Configuration validation ensures settings are compatible:

# This would generate a warning
[extraction]
min_ascii_len = 10
max_string_len = 5 # Invalid: min > max

Migration

When upgrading Stringy versions, configuration migration is handled automatically:

# Backup current config
cp ~/.config/stringy/config.toml ~/.config/stringy/config.toml.backup

# Stringy will migrate on first run
stringy --version

Examples

Minimal Configuration

[extraction]
min_ascii_len = 6

[output]
format = "json"
max_results = 50

Comprehensive Security Analysis

[extraction]
min_ascii_len = 6
min_utf16_len = 4
encodings = ["ascii", "utf8", "utf16le"]
include_debug = false

[classification]
detect_urls = true
detect_domains = true
detect_ips = true
detect_paths = true
detect_guids = true
min_confidence = 0.8

[output]
format = "json"
min_score = 70
only_tags = ["url", "domain", "ipv4", "ipv6", "filepath", "regpath", "guid"]

[ranking.semantic_boosts]
url = 30
domain = 25
ipv4 = 25
ipv6 = 25
filepath = 20
regpath = 20
guid = 20

This flexible configuration system allows Stringy to be adapted for various use cases, from interactive analysis to automated security pipelines.

Performance

Stringy is designed for efficient analysis of binary files, from small executables to large system libraries.

How It Works

Stringy memory-maps input files via mmap-guard for zero-copy access, then processes sections in weight-priority order.
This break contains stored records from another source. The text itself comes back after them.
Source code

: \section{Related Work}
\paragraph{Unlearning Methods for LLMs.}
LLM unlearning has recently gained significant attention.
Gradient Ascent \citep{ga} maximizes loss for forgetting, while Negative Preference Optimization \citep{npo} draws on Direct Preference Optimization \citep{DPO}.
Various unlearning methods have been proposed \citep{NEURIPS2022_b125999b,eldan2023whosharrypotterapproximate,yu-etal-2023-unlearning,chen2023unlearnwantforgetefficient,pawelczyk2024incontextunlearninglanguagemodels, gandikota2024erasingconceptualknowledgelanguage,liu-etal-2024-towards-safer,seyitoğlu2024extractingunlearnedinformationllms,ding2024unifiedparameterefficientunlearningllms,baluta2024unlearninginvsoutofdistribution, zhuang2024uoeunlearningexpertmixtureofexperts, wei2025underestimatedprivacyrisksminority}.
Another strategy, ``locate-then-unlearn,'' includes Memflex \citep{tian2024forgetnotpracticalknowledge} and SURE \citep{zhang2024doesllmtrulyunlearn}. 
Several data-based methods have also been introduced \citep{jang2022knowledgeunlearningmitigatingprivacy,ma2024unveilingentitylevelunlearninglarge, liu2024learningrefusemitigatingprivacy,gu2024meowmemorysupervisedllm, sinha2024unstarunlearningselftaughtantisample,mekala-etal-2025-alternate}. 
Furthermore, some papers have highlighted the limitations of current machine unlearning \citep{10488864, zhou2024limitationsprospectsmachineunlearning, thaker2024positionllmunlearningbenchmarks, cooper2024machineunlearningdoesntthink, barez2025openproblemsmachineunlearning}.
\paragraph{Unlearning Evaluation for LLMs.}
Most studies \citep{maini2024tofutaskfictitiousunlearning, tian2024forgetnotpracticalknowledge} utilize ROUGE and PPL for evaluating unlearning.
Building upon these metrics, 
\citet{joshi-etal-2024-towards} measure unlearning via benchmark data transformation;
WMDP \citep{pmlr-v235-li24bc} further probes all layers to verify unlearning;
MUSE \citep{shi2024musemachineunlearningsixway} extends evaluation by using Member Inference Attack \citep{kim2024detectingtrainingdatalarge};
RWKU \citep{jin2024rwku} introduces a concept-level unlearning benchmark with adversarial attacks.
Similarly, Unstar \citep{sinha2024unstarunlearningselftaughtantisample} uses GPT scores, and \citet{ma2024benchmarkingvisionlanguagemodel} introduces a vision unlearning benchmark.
Regex patterns for semantic classification are compiled once using LazyLock statics.

The processing pipeline is single-threaded and sequential:

  1. Format detection and section analysis – O(n) where n = number of sections
  2. String extraction – O(m) where m = total section size
  3. Deduplication – hash-based grouping of identical strings
  4. Classification – O(k) where k = number of unique strings
  5. Ranking and sorting – O(k log k)

Reducing Processing Time

Use CLI flags to narrow the work Stringy does:

# Limit to top results (skip sorting the long tail)
stringy --top 50 binary

# Increase minimum length to reduce noise and string count
stringy --min-len 8 binary

# Restrict to a single encoding (skip UTF-16 detection)
stringy --enc ascii binary

# Skip classification and ranking entirely
stringy --raw binary

--raw mode is the fastest option – it extracts and deduplicates strings without running the classifier or ranker.

Benchmarking

Stringy includes Criterion benchmarks for core components:

# Run all benchmarks
just bench

# Run a specific benchmark
cargo bench --bench elf
cargo bench --bench pe
cargo bench --bench classification
cargo bench --bench ascii_extraction

Profiling

# CPU profiling with perf (Linux)
perf record --call-graph dwarf -- stringy large_file.exe
perf report

# macOS profiling with Instruments
xcrun xctrace record --template "Time Profiler" --launch -- stringy binary

# Memory profiling
/usr/bin/time -l stringy large_file.exe   # macOS
/usr/bin/time -v stringy large_file.exe   # Linux

Batch Processing

Stringy processes one file per invocation. For batch workflows, use standard Unix tools:

# Process multiple files
find /path/to/binaries -type f -exec stringy --json {} \; > all_strings.jsonl

# Parallel processing with xargs
find /binaries -name "*.exe" -print0 | xargs -0 -P 4 -I {} stringy --json {} > results.jsonl

Troubleshooting

This guide helps resolve common issues when using Stringy. If you don’t find a solution here, please check the GitHub issues or create a new issue.

Installation Issues

“cargo: command not found”

Problem: Rust/Cargo is not installed or not in PATH.

Solution:

# Install Rust
curl --proto '=https' --tlsv1.2 -sSf https://sh.rustup.rs | sh
source ~/.cargo/env

# Verify installation
cargo --version

Build Failures

Problem: Compilation errors during cargo build.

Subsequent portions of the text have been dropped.